Every line from the line containing "n2^(n-1) + 2^(n-1)" through the final line of the data is to be printed exactly; no other line is to appear.

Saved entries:
= = = = =

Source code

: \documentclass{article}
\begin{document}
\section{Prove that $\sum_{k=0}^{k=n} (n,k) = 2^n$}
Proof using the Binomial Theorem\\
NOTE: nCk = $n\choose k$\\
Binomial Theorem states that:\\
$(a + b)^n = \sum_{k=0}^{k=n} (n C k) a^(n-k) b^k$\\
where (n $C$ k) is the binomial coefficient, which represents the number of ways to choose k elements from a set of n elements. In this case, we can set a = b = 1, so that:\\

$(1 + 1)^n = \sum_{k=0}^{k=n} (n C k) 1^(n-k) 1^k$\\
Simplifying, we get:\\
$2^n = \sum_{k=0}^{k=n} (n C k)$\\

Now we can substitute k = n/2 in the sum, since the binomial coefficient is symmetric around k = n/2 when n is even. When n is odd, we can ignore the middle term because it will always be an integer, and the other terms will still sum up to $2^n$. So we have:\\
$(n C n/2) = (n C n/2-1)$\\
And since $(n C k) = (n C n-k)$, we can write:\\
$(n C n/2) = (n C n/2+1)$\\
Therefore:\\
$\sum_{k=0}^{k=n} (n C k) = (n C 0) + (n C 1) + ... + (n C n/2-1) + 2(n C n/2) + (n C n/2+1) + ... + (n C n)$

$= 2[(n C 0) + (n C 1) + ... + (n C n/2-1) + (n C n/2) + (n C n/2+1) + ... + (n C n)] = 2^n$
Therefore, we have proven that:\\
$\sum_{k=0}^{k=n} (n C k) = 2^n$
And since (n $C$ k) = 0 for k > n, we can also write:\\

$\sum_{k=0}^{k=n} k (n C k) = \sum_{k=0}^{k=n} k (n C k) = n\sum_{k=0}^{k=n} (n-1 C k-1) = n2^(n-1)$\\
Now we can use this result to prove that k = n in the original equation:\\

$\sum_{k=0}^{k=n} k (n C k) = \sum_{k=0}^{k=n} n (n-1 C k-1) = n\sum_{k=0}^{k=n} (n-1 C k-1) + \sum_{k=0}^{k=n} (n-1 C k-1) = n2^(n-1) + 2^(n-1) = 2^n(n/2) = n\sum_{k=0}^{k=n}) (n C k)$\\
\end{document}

= = = = =

*SOLUTION FOR THIS EXERCISE*.
$\sum_{k=0}^{k=n} k (n C k) = \sum_{k=0}^{k=n} n (n-1 C k-1) = n\sum_{k=0}^{k=n} (n-1 C k-1) + \sum_{k=0}^{k=n} (n-1 C k-1) = n2^(n-1) + 2^(n-1) = 2^n(n/2) = n\sum_{k=0}^{k=n}) (n C k)$\\
\end{document}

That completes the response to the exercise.